Climate change is affecting plant communities and ecosystems around the world. Managing communities so that they can resist requires specific measures with precise methods for assessing vulnerability. Such supportive aids can prioritize actions within the framework of comprehensive management. Our results indicate that conservation management nowadays must be widely distributed among all native species, and not only focus on threatened or restricted ones. Drivers of vulnerability vary strongly between species, and therefore understanding and including them in climate change vulnerability assessments is essential for efficient allocation of finite management resources (Beever et al. 2015). Our results highlight the need for urgent management of rare and restricted species, to gauge the possibilities of enlarging their realized niches to enhance and prolong their adaptive capacity (Thurman et al. 2021).
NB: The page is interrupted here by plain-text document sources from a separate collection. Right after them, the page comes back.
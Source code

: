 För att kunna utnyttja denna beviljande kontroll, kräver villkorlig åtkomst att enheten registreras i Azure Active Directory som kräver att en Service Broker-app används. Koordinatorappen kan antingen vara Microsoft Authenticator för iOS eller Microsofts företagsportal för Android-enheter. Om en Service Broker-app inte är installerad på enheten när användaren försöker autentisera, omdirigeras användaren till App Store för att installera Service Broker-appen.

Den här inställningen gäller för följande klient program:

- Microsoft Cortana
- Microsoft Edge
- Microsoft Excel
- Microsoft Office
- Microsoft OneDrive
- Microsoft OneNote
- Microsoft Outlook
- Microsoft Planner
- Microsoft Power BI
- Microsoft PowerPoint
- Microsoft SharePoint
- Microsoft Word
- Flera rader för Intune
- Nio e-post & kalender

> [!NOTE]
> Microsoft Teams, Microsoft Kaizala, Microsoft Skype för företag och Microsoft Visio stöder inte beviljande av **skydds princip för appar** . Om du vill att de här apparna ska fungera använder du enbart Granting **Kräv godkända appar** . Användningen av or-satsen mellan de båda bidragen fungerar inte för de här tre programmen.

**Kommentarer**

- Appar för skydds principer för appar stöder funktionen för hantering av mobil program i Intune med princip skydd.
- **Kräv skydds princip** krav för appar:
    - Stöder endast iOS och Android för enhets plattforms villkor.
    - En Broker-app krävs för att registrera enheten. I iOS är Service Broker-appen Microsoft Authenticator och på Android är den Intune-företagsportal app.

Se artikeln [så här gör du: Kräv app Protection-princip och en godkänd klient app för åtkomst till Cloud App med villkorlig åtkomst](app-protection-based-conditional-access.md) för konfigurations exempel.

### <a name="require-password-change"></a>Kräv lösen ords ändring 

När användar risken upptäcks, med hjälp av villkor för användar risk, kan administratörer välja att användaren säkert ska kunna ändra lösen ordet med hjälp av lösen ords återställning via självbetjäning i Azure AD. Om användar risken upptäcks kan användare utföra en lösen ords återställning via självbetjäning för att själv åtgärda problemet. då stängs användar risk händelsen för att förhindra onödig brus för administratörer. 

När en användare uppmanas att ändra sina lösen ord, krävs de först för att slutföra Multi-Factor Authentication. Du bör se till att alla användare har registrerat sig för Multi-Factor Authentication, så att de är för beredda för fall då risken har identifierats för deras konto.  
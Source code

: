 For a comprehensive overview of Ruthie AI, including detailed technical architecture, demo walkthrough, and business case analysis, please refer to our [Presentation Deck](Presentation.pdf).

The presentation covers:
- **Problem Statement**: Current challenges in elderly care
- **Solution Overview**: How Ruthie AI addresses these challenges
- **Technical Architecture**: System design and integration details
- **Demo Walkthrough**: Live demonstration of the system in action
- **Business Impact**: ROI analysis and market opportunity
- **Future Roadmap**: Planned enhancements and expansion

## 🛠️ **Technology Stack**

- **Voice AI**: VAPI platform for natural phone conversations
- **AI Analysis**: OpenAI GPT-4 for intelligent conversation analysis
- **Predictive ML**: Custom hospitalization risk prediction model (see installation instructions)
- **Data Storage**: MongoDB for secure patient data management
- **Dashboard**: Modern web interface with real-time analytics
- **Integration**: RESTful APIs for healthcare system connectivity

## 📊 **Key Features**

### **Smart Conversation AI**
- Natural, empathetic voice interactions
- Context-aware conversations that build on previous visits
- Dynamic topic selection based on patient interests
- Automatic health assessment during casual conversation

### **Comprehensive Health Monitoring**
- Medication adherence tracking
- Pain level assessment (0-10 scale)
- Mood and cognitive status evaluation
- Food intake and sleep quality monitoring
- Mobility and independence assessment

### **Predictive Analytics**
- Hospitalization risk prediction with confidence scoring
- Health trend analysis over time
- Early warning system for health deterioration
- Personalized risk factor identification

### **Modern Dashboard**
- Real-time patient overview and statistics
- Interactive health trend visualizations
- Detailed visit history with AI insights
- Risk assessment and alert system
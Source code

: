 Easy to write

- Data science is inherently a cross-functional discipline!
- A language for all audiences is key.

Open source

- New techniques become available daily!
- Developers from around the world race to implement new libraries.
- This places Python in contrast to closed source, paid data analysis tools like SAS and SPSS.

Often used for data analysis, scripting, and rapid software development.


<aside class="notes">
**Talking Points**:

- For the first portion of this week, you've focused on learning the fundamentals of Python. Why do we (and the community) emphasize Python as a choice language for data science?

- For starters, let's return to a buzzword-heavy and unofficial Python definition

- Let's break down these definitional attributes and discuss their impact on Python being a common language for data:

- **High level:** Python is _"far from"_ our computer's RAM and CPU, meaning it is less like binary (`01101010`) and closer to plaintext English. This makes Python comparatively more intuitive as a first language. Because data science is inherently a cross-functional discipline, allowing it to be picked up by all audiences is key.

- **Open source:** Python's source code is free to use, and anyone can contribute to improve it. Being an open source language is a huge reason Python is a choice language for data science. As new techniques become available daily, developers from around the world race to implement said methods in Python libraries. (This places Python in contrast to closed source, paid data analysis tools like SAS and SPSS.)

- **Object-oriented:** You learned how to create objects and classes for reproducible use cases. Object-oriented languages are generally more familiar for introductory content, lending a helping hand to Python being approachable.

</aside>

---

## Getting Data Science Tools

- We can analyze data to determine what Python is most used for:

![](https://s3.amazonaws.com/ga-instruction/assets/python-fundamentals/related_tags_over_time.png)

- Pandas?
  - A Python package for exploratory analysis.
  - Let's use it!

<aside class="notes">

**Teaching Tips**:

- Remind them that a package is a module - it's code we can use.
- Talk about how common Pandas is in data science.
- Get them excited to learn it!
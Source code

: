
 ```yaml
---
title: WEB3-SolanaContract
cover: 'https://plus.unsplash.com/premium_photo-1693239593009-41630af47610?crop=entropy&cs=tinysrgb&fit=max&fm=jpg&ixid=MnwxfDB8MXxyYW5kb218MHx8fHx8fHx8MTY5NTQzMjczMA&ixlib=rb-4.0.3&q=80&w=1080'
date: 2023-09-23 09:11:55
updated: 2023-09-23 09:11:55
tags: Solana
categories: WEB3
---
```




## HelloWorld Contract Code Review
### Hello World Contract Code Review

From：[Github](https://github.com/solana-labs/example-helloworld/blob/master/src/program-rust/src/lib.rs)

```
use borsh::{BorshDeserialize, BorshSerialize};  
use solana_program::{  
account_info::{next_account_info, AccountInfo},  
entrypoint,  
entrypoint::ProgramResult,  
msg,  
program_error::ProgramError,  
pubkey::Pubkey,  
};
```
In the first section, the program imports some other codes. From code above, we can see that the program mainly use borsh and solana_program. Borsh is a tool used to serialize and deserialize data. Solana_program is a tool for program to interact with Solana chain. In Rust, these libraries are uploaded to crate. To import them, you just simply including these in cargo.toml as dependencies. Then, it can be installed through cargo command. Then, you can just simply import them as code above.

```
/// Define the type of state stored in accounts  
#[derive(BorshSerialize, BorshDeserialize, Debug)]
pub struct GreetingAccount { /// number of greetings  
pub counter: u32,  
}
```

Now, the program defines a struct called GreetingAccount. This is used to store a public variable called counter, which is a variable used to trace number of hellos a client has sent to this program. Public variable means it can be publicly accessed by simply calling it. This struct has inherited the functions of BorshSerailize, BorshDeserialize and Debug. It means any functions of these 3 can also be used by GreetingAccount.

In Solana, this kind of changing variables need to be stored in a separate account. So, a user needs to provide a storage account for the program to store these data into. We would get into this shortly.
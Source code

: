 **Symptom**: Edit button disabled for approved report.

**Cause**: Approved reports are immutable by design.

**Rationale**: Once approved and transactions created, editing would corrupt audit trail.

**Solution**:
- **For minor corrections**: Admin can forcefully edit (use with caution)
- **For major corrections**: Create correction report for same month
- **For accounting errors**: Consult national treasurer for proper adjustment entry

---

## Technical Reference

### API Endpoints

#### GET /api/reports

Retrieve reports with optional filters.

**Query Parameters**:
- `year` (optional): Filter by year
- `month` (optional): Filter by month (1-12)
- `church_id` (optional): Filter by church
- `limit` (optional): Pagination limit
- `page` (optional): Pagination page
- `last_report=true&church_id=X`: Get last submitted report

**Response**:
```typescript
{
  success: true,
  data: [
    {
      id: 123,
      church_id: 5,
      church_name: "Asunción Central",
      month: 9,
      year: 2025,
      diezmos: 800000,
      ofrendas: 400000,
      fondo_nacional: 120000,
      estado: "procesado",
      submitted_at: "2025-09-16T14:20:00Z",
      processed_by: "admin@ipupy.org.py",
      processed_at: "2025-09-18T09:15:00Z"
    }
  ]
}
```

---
In other words, to reduce the constraints on the adaptability of these species through the removal or mitigation of threats, and to strengthen and better understand the realized niche by means of experimental translocations. Common species also need management since are inhabiting habitats that are already disappearing around the summits of the islands, so management must be addressed to preserving them in the best possible conditions. Notably, removal or effective control of invasive herbivores will help to achieve this, since they are the strongest constraint on all the groups analyzed. This study emphasizes the need to further assess the climate change vulnerability of species and the drivers of their responses, to achieve better management of these unique ecosystems.